パズルの国のアリス

最長のスタンプラリー・ルートを探せ!(問題)

坂井 公(神奈川大学非常勤講師) 題字・イラスト:斉藤重之

近隣の住人にしかあまり知られていないが,鏡の国にも温泉がある。東ナイト駅の北に建設中の新しい鏡の国博物館から,さらに北へずっと入っていく山道があり,そのドン詰まりが温泉なのだ。結構湯量が豊富で湯温も高いアルカリ温泉である。

もっと観光資源として利用しようという声がチェス王室の中で高まり,有識者を集めた諮問委員会で振興策を検討することになった。委員の一人として招かれたハンプティダンプティが言う。「温泉に至る途中の山道も風光明媚だから,それを活用しない手はありませんな。……うーむ,まず山道の入り口には建設中の博物館があり,途中には物言う花々が咲き誇る公園もあります。あの花たちはちょっとやかましい気もしますけど,他にも観光ポイントになるものがいくつかあるので,最近のはやりに便乗して,それらを巡る景品付きのスタンプラリーというのはどうですかな」。

調べてみると,博物館,公園,温泉を含めてスタンプを預けておけそうな事務所がある観光ポイントが全部で8カ所見つかった。

ところが,王室代表の白の騎士が難点を指摘した。「スタンプラリーで仮に全ポイントを巡るとして,博物館を皮切りにあとは,順に北へ北へポイントを辿っていけば,最後に温泉に着いた時には自然にスタンプが集まっているということになります。もっと面白みのあるような企画はないですかね」。

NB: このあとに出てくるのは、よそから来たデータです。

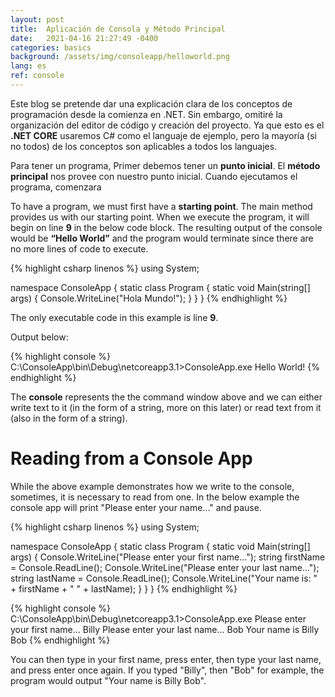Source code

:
 ```yaml
---
layout: post
title:  Aplicación de Consola y Método Principal
date:   2021-04-16 21:27:49 -0400
categories: basics
background: /assets/img/consoleapp/helloworld.png
lang: es
ref: console
---
```


Este blog se pretende dar una explicación clara de los conceptos de programación desde la comienza en .NET.  Sin embargo, omitiré la organización del editor de código y creación del proyecto.  Ya que esto es el **.NET CORE** usaremos C# como el languaje de ejemplo, pero la mayoría (si no todos) de los conceptos son aplicables a todos los languajes.

Para tener un programa, Primer debemos tener un **punto inicial**.  El **método principal** nos provee con nuestro punto inicial.  Cuando ejecutamos el programa, comenzara

To have a program, we must first have a **starting point**. The main method provides us with our starting point. When we execute the program, it will begin on line **9** in the below code block. The resulting output of the console would be **“Hello World”** and the program would terminate since there are no more lines of code to execute.

{% highlight csharp linenos %}
using System;
 
namespace ConsoleApp
{
    static class Program
    {
        static void Main(string[] args)
        {
            Console.WriteLine("Hola Mundo!");
        }
    }
}
{% endhighlight %}

The only executable code in this example is line **9**.  

Output below:

{% highlight console %}
C:\ConsoleApp\bin\Debug\netcoreapp3.1>ConsoleApp.exe
Hello World!
{% endhighlight %}



The **console** represents the the command window above and we can either write text to it (in the form of a string, more on this later) or read text from it (also in the form of a string).

# Reading from a Console App

While the above example demonstrates how we write to the console, sometimes, it is necessary to read from one.  In the below example the console app will print "Please enter your name..." and pause.

{% highlight csharp linenos %}
using System;

namespace ConsoleApp
{
    static class Program
    {
        static void Main(string[] args)
        {
            Console.WriteLine("Please enter your first name...");
            string firstName = Console.ReadLine();
            Console.WriteLine("Please enter your last name...");
            string lastName = Console.ReadLine();
            Console.WriteLine("Your name is: " + firstName + " " + lastName);
        }
    }
}
{% endhighlight %}

{% highlight console %}
C:\ConsoleApp\bin\Debug\netcoreapp3.1>ConsoleApp.exe
Please enter your first name...
Billy
Please enter your last name...
Bob
Your name is Billy Bob
{% endhighlight %}

You can then type in your first name, press enter, then type your last name, and press enter once again.  If you typed "Billy", then "Bob" for example, the program would output "Your name is Billy Bob".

「うーむ」と全委員が考え込んだが,やがて,大工が次のように提案した。「山道自体は,それほど勾配がきついわけでもなく,途中の風景も美しいので散歩にはうってつけですな。最近は健康志向を心掛ける人も多いから,長く散歩を楽しんでもらうという意味でこうしたらどうでしょう。ラリー参加者はスタンプ台帳に各観光ポイントのスタンプを押してもらうわけですが,8種のスタンプは必ず左詰めで順に押していく。そうすれば,どの順にどのポイントを巡ったかの記録が残りますね。すると,参加者がスタンプラリーを通して歩いた距離の合計がわかりますから,その距離に応じて景品に差をつけるというのは,いかがですか」。

委員会はおおむねその案でまとまり,長く歩いた人には短い人よりよい景品を出すことになった。

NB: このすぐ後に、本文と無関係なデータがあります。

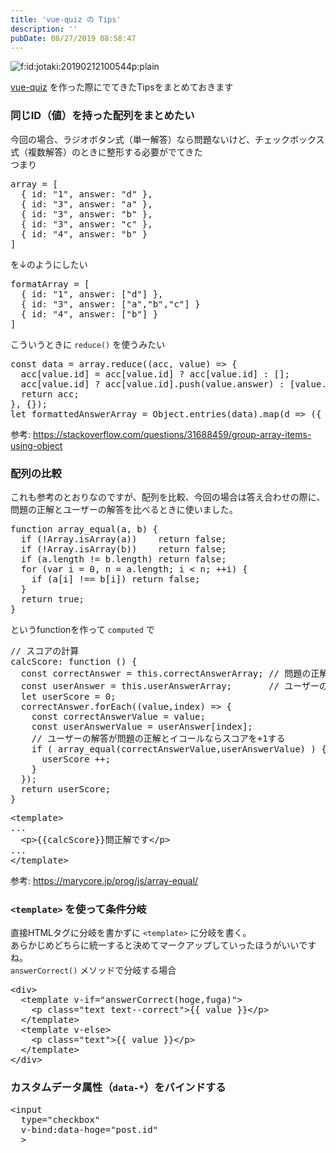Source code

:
 ```yaml
---
title: 'vue-quiz の Tips'
description: ''
pubDate: 08/27/2019 08:58:47
---
```


<p><span itemscope itemtype="http://schema.org/Photograph"><img src="/images/hatena/20190212100544.png" alt="f:id:jotaki:20190212100544p:plain" title="f:id:jotaki:20190212100544p:plain" class="hatena-fotolife" itemprop="image"></span></p>

<p><a href="https://jtk.hatenablog.com/entry/2019/08/25/115918">vue-quiz</a> を作った際にでてきたTipsをまとめておきます</p>

<h3>同じID（値）を持った配列をまとめたい</h3>

<p>今回の場合、ラジオボタン式（単一解答）なら問題ないけど、チェックボックス式（複数解答）のときに整形する必要がでてきた<br/>
つまり</p>

<pre class="code lang-javascript" data-lang="javascript" data-unlink>array = <span class="synIdentifier">[</span>
  <span class="synIdentifier">{</span> id: <span class="synConstant">&quot;1&quot;</span>, answer: <span class="synConstant">&quot;d&quot;</span> <span class="synIdentifier">}</span>,
  <span class="synIdentifier">{</span> id: <span class="synConstant">&quot;3&quot;</span>, answer: <span class="synConstant">&quot;a&quot;</span> <span class="synIdentifier">}</span>,
  <span class="synIdentifier">{</span> id: <span class="synConstant">&quot;3&quot;</span>, answer: <span class="synConstant">&quot;b&quot;</span> <span class="synIdentifier">}</span>,
  <span class="synIdentifier">{</span> id: <span class="synConstant">&quot;3&quot;</span>, answer: <span class="synConstant">&quot;c&quot;</span> <span class="synIdentifier">}</span>,
  <span class="synIdentifier">{</span> id: <span class="synConstant">&quot;4&quot;</span>, answer: <span class="synConstant">&quot;b&quot;</span> <span class="synIdentifier">}</span>
<span class="synIdentifier">]</span>
</pre>

<p>を↓のようにしたい</p>

<pre class="code lang-javascript" data-lang="javascript" data-unlink>formatArray = <span class="synIdentifier">[</span>
  <span class="synIdentifier">{</span> id: <span class="synConstant">&quot;1&quot;</span>, answer: <span class="synIdentifier">[</span><span class="synConstant">&quot;d&quot;</span><span class="synIdentifier">]</span> <span class="synIdentifier">}</span>,
  <span class="synIdentifier">{</span> id: <span class="synConstant">&quot;3&quot;</span>, answer: <span class="synIdentifier">[</span><span class="synConstant">&quot;a&quot;</span>,<span class="synConstant">&quot;b&quot;</span>,<span class="synConstant">&quot;c&quot;</span><span class="synIdentifier">]</span> <span class="synIdentifier">}</span>
  <span class="synIdentifier">{</span> id: <span class="synConstant">&quot;4&quot;</span>, answer: <span class="synIdentifier">[</span><span class="synConstant">&quot;b&quot;</span><span class="synIdentifier">]</span> <span class="synIdentifier">}</span>
<span class="synIdentifier">]</span>
</pre>

<p>こういうときに <code>reduce()</code> を使うみたい</p>

<pre class="code lang-javascript" data-lang="javascript" data-unlink><span class="synStatement">const</span> data = array.reduce((acc, value) =&gt; <span class="synIdentifier">{</span>
  acc<span class="synIdentifier">[</span>value.id<span class="synIdentifier">]</span> = acc<span class="synIdentifier">[</span>value.id<span class="synIdentifier">]</span> ? acc<span class="synIdentifier">[</span>value.id<span class="synIdentifier">]</span> : <span class="synIdentifier">[]</span>;
  acc<span class="synIdentifier">[</span>value.id<span class="synIdentifier">]</span> ? acc<span class="synIdentifier">[</span>value.id<span class="synIdentifier">]</span>.push(value.answer) : <span class="synIdentifier">[</span>value.answer<span class="synIdentifier">]</span>;
  <span class="synStatement">return</span> acc;
<span class="synIdentifier">}</span>, <span class="synIdentifier">{}</span>);
<span class="synIdentifier">let</span> formattedAnswerArray = <span class="synType">Object</span>.entries(data).map(d =&gt; (<span class="synIdentifier">{</span> id: d<span class="synIdentifier">[</span>0<span class="synIdentifier">]</span>, answer: d<span class="synIdentifier">[</span>1<span class="synIdentifier">]</span> <span class="synIdentifier">}</span>) );
</pre>

<p>参考: <a href="https://stackoverflow.com/questions/31688459/group-array-items-using-object">https://stackoverflow.com/questions/31688459/group-array-items-using-object</a></p>

<h3>配列の比較</h3>

<p>これも参考のとおりなのですが、配列を比較、今回の場合は答え合わせの際に、問題の正解とユーザーの解答を比べるときに使いました。</p>

<pre class="code lang-javascript" data-lang="javascript" data-unlink><span class="synIdentifier">function</span> array_equal(a, b) <span class="synIdentifier">{</span>
  <span class="synStatement">if</span> (!<span class="synType">Array</span>.isArray(a))    <span class="synStatement">return</span> <span class="synConstant">false</span>;
  <span class="synStatement">if</span> (!<span class="synType">Array</span>.isArray(b))    <span class="synStatement">return</span> <span class="synConstant">false</span>;
  <span class="synStatement">if</span> (a.length != b.length) <span class="synStatement">return</span> <span class="synConstant">false</span>;
  <span class="synStatement">for</span> (<span class="synIdentifier">var</span> i = 0, n = a.length; i &lt; n; ++i) <span class="synIdentifier">{</span>
    <span class="synStatement">if</span> (a<span class="synIdentifier">[</span>i<span class="synIdentifier">]</span> !== b<span class="synIdentifier">[</span>i<span class="synIdentifier">]</span>) <span class="synStatement">return</span> <span class="synConstant">false</span>;
  <span class="synIdentifier">}</span>
  <span class="synStatement">return</span> <span class="synConstant">true</span>;
<span class="synIdentifier">}</span>
</pre>

<p>というfunctionを作って <code>computed</code> で</p>

<pre class="code lang-javascript" data-lang="javascript" data-unlink><span class="synComment">// スコアの計算</span>
calcScore: <span class="synIdentifier">function</span> () <span class="synIdentifier">{</span>
  <span class="synStatement">const</span> correctAnswer = <span class="synIdentifier">this</span>.correctAnswerArray; <span class="synComment">// 問題の正解</span>
  <span class="synStatement">const</span> userAnswer = <span class="synIdentifier">this</span>.userAnswerArray;       <span class="synComment">// ユーザーの解答</span>
  <span class="synIdentifier">let</span> userScore = 0;
  correctAnswer.forEach((value,index) =&gt; <span class="synIdentifier">{</span>
    <span class="synStatement">const</span> correctAnswerValue = value;
    <span class="synStatement">const</span> userAnswerValue = userAnswer<span class="synIdentifier">[</span>index<span class="synIdentifier">]</span>;
    <span class="synComment">// ユーザーの解答が問題の正解とイコールならスコアを+1する</span>
    <span class="synStatement">if</span> ( array_equal(correctAnswerValue,userAnswerValue) ) <span class="synIdentifier">{</span>
      userScore ++;
    <span class="synIdentifier">}</span>
  <span class="synIdentifier">}</span>);
  <span class="synStatement">return</span> userScore;
<span class="synIdentifier">}</span>
</pre>

<pre class="code lang-html" data-lang="html" data-unlink><span class="synIdentifier">&lt;</span><span class="synStatement">template</span><span class="synIdentifier">&gt;</span>
...
  <span class="synIdentifier">&lt;</span><span class="synStatement">p</span><span class="synIdentifier">&gt;</span>{{calcScore}}問正解です<span class="synIdentifier">&lt;/</span><span class="synStatement">p</span><span class="synIdentifier">&gt;</span>
...
<span class="synIdentifier">&lt;/</span><span class="synStatement">template</span><span class="synIdentifier">&gt;</span>
</pre>

<p>参考: <a href="https://marycore.jp/prog/js/array-equal/">https://marycore.jp/prog/js/array-equal/</a></p>

<h3><code>&lt;template&gt;</code> を使って条件分岐</h3>

<p>直接HTMLタグに分岐を書かずに <code>&lt;template&gt;</code> に分岐を書く。<br/>
あらかじめどちらに統一すると決めてマークアップしていったほうがいいですね。<br/>
<code>answerCorrect()</code> メソッドで分岐する場合</p>

<pre class="code lang-html" data-lang="html" data-unlink><span class="synIdentifier">&lt;</span><span class="synStatement">div</span><span class="synIdentifier">&gt;</span>
  <span class="synIdentifier">&lt;</span><span class="synStatement">template</span><span class="synIdentifier"> v-if=</span><span class="synConstant">&quot;answerCorrect(hoge,fuga)&quot;</span><span class="synIdentifier">&gt;</span>
    <span class="synIdentifier">&lt;</span><span class="synStatement">p</span><span class="synIdentifier"> </span><span class="synType">class</span><span class="synIdentifier">=</span><span class="synConstant">&quot;text text--correct&quot;</span><span class="synIdentifier">&gt;</span>{{ value }}<span class="synIdentifier">&lt;/</span><span class="synStatement">p</span><span class="synIdentifier">&gt;</span>
  <span class="synIdentifier">&lt;/</span><span class="synStatement">template</span><span class="synIdentifier">&gt;</span>
  <span class="synIdentifier">&lt;</span><span class="synStatement">template</span><span class="synIdentifier"> v-else&gt;</span>
    <span class="synIdentifier">&lt;</span><span class="synStatement">p</span><span class="synIdentifier"> </span><span class="synType">class</span><span class="synIdentifier">=</span><span class="synConstant">&quot;text&quot;</span><span class="synIdentifier">&gt;</span>{{ value }}<span class="synIdentifier">&lt;/</span><span class="synStatement">p</span><span class="synIdentifier">&gt;</span>
  <span class="synIdentifier">&lt;/</span><span class="synStatement">template</span><span class="synIdentifier">&gt;</span>
<span class="synIdentifier">&lt;/</span><span class="synStatement">div</span><span class="synIdentifier">&gt;</span>
</pre>

<h3>カスタムデータ属性（<code>data-*</code>）をバインドする</h3>

<pre class="code lang-html" data-lang="html" data-unlink><span class="synIdentifier">&lt;</span><span class="synStatement">input</span>
<span class="synIdentifier">  </span><span class="synType">type</span><span class="synIdentifier">=</span><span class="synConstant">&quot;checkbox&quot;</span>
<span class="synIdentifier">  v-bind:</span><span class="synType">data</span><span class="synIdentifier">-hoge=</span><span class="synConstant">&quot;post.id&quot;</span>
<span class="synIdentifier">  &gt;</span>
</pre>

ここで今月号の問題だ。観光ポイントは8つあるので,南から北へAからHまでの記号を振ることにしよう。最短のスタンプラリー・ルートは明らかで,Aの博物館から始めて,B, C,……とHの温泉まで順にスタンプを集めていくことだ。では,最長はどうなるだろうか? なお,隣接する観光ポイント間の距離は南から順に,0.4,0.3,0.6,0.5,0.9,0.5,0.6で, 単位はすべてkmとする。

最短のコース長は,考えるまでもなく0.4+0.3+0.6+0.5+0.9+0.5+0.6=3.8kmだが,ポイントを巡る順番を変えることでこれをどこまで伸ばせるだろうか? もちろんAからBとCをとばして先にDへ行く場合でも,特別な近道などは存在しないから,0.4+0.3+0.6=1.3km 歩くことになる。